TASK GOAL: Once you find a line containing the word "pipeline" in the entries below, copy it.

%%

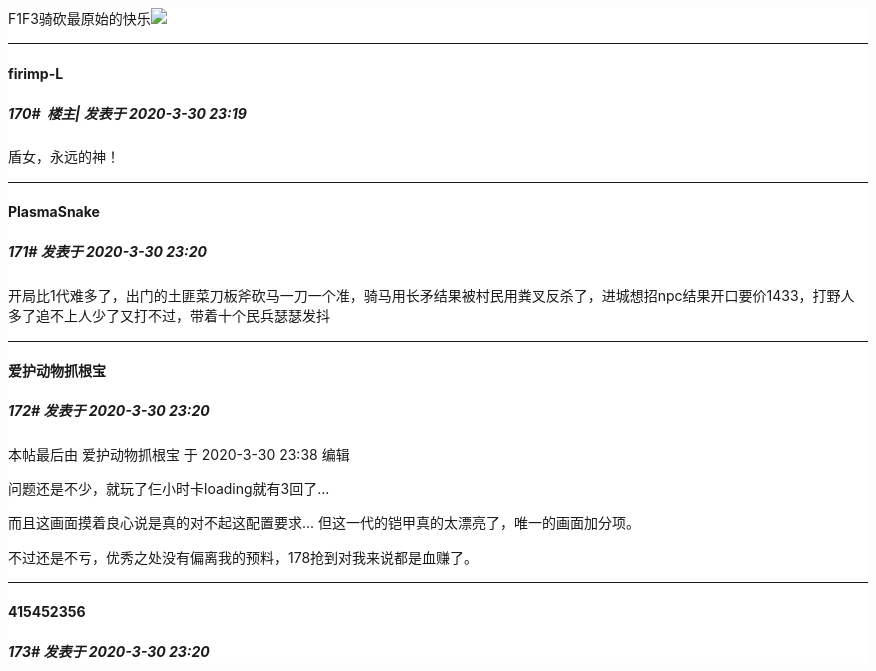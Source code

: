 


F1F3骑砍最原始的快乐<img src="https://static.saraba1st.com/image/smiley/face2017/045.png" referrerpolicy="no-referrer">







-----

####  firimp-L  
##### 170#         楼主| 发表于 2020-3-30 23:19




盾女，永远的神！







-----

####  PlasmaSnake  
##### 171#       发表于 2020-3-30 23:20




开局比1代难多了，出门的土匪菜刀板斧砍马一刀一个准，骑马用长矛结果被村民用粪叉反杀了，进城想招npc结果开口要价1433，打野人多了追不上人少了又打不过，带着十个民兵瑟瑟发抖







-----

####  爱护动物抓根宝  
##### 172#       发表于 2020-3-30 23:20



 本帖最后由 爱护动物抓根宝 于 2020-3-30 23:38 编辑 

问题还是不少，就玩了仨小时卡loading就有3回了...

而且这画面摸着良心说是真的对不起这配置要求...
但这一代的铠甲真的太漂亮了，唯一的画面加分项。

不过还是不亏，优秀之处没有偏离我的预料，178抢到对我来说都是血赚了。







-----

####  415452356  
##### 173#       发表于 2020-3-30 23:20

%%
%%

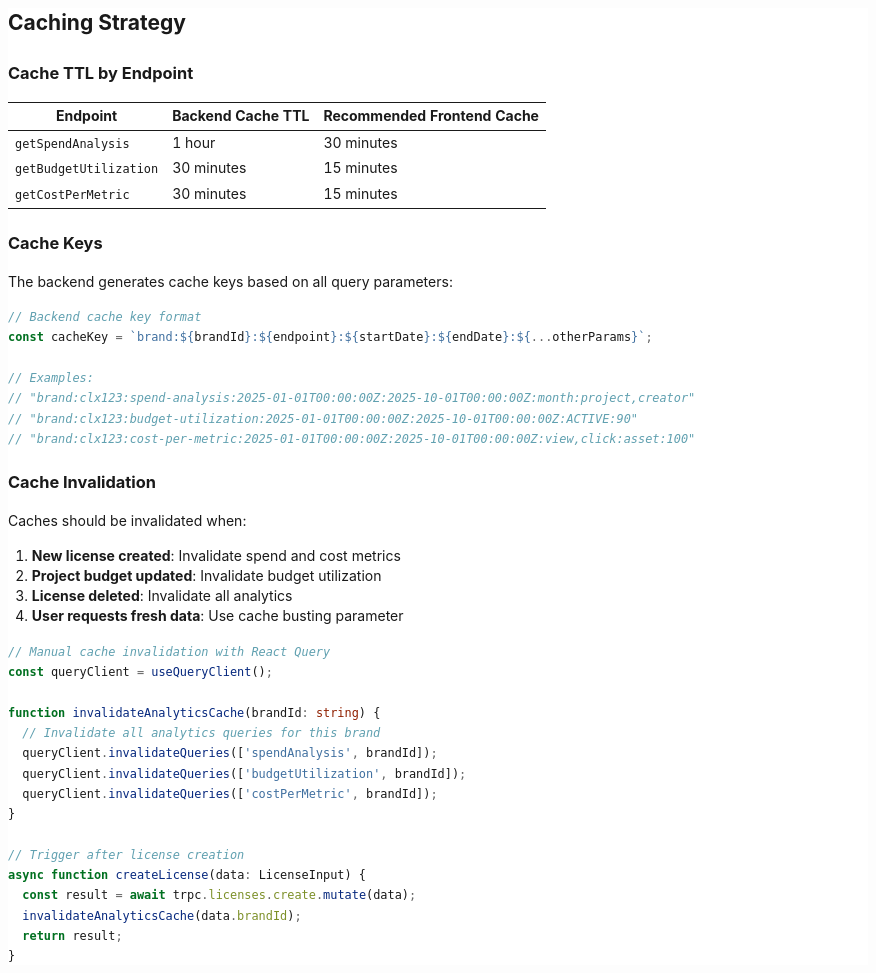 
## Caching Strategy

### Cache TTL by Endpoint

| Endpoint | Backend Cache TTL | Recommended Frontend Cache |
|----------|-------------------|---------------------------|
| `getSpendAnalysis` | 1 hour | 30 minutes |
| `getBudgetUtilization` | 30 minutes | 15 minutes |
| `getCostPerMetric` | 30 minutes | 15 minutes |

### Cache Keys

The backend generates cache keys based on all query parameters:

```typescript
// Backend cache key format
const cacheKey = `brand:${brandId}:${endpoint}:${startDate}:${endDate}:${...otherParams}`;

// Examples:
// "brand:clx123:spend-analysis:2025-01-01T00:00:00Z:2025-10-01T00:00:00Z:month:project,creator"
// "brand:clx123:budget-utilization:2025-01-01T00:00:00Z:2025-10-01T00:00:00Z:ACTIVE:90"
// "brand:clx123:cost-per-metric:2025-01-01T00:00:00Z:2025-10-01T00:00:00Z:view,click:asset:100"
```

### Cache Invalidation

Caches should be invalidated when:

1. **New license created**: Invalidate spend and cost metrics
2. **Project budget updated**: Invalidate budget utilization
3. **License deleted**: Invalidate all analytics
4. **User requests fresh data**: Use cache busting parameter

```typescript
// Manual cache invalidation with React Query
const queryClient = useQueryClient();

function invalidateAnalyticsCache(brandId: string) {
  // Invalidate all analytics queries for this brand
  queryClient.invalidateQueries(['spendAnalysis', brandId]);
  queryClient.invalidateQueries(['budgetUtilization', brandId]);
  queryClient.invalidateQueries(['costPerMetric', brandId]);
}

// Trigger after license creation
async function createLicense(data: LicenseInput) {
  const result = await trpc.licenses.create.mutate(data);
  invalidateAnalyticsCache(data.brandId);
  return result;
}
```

%%
%%

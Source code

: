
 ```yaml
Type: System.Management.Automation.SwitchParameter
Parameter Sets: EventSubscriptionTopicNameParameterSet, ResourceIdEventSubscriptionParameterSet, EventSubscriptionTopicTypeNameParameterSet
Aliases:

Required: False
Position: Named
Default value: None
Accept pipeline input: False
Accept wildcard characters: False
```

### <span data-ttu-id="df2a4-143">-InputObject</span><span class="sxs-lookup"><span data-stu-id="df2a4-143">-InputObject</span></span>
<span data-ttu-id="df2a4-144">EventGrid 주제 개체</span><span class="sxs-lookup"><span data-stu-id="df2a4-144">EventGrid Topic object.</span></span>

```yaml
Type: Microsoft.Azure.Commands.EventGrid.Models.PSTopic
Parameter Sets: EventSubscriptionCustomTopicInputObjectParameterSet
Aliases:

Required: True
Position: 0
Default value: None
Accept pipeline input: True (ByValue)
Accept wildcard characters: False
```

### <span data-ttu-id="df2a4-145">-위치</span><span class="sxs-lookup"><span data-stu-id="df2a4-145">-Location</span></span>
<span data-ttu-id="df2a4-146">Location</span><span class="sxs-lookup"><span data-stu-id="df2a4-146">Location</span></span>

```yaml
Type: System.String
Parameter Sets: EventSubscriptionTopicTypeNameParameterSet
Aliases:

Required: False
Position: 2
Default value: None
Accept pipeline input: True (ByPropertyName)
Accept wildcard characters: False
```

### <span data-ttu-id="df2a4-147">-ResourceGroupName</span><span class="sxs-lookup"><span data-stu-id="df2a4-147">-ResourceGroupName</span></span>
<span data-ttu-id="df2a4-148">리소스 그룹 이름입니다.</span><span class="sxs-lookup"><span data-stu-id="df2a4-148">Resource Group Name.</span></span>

%%

EXERCISE RESPONSE:
Accept pipeline input: False
Accept pipeline input: True (ByValue)
Accept pipeline input: True (ByPropertyName)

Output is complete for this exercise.